Lettera di un’antirazzista ad un amico immigrato

Insomma, attenzione: il razzista a volte è più amato di noi. Come ci raccontava Malcom X e come tuttora qualcuno interpreta. Qualcuno sostiene che noi siamo ipocriti, che ricordiamo il liberal dell’est degli Stati Uniti orientali, che aborriva la schiavitù e disprezzava i sudisti retrogradi, ma poi non elevava il “black” a suo pari, mai. Davanti a queste obiezioni, mosse da un africano impegnato nel sociale,  ci sentiamo di dare una risposta

Caro amico, perdona la confidenza, so che non dovrei darti del tu…anzi, ricomincio, perché deve finire la storia che a un “immigrato” si da del tu come se fosse l’unica opzione possibile. E poi, che ne so io se lei è immigrato, o è qui per diletto o era solo stanco di vivere altrove? Vede come già parto male. Non so come risponderle – perché devo, mi creda .

Tanti anni fa mi divertì molto la puntata di  un telefilm, mi pare  che la serie si chiamasse “Maude”: la padrona di casa,  newyorchese molto progressista, davanti alla nuova colf afroamericana, si sperticava in lodi, rivendicando la loro  reciproca parità e la propria apertura mentale, obbligando la malcapitata a uscire dalla porta principale anziché dall’uscita di servizio; finché quella, esasperata, le diceva chiaramente che voleva essere lasciata in pace, uscire dalla porta secondaria e casomai, di diritti civili si sarebbe occupata in proprio. Un film che ha circa quarant’ anni ma, a quanto leggo, ancora in certo modo attuale.

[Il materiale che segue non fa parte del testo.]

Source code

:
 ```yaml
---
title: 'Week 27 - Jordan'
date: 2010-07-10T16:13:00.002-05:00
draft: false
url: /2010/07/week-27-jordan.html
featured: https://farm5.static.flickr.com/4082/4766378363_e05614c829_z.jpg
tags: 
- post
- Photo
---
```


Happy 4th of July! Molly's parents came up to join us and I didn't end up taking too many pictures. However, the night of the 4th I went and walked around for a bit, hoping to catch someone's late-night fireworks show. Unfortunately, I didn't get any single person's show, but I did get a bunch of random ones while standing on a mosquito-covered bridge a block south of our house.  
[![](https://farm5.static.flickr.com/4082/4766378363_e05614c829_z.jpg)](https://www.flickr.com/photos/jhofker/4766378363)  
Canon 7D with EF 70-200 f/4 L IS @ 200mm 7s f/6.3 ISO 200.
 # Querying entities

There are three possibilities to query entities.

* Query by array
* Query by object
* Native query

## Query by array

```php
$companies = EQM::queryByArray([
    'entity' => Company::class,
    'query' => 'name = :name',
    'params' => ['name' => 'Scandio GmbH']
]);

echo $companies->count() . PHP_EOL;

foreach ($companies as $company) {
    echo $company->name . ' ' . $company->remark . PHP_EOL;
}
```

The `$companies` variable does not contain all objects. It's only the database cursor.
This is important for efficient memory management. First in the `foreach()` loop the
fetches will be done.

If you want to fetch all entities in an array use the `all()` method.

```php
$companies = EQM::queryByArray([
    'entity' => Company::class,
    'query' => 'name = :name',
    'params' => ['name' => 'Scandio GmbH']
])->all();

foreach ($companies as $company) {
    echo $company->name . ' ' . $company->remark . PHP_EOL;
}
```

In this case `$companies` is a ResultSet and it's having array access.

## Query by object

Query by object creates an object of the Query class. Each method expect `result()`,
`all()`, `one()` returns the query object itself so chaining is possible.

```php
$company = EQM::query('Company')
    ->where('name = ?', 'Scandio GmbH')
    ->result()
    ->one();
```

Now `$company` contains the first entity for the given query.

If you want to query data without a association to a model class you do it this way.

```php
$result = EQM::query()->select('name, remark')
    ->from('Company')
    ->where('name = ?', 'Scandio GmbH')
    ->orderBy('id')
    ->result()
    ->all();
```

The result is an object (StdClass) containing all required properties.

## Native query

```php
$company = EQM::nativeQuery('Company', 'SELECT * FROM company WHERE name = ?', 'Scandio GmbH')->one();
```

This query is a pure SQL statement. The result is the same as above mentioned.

Però leggere certe cose fa male, sa. Prendiamo il mio caso ( e da dove altro potrei partire, se no?). Non nasco in una famiglia particolarmente progressista, come quella di Maude; non mi sono mai mossa dal quartiere dove sono nata se non per vacanze “tutto compreso”; non mi è mai mancato nulla ( non sono ricca, ma…), ho trascorso molti anni  di casa –  ufficio – casa , in giro per negozi a fare shopping, dal parrucchiere e così via, fino alla mia ora non più verdissima età. Mi sono  ragionevolmente commossa guardando “Radici”, ragionevolmente incollerita ascoltando frasi razziste, anche un po’ piccata davanti a qualche cittadino non italiano (come devo esprimermi, mi aiuti lei, extracomunitario no, immigrato, straniero guai!) che aveva, come dire, la puzza al naso, perché al suo paese magari aveva studiato e non si sentiva affatto grato al mio, anzi quasi in credito. Ho sempre detestato roba come “I Jefferson” perché gli afroamericani facevano i buffoni, secondo un cliché.

Lei riporta: Il mio amico Lampo mi ha detto una volta che ha più paura degli antirazzisti che dei razzisti. Per lui con i razzisti il conflitto è più onesto. Lo sai. Sai che non ti vogliono. Sai cosa pensano di te. Con gli antirazzisti non si sa mai. Cosa porta una persona a essere non razzista? L’amore dell’altro? Il sogno di vivere in un mondo di uguaglianza? La giustizia? E poi? In questi undici anni ho visto il mondo dell’immigrazione occupato da persone non immigrate. Parlano nel nostro nome. Parlano delle nostre cose. Presentano libri scritti sulle nostre storie. Video sui nostri drammi. Alzano la mano al posto nostro. Quasi vivono la nostra vita. Conoscono talmente le nostre cose che non hanno neanche più bisogno di noi. Orbene: lei è consapevole del male che fa con questa frase? E’ una provocazione? Lei infierisce ( o il suo amico, non è chiaro): ..con i razzisti il conflitto è più onesto…sai che non ti vogliono..cosa pensano di te. Con gli anirazzisti non si sa mai.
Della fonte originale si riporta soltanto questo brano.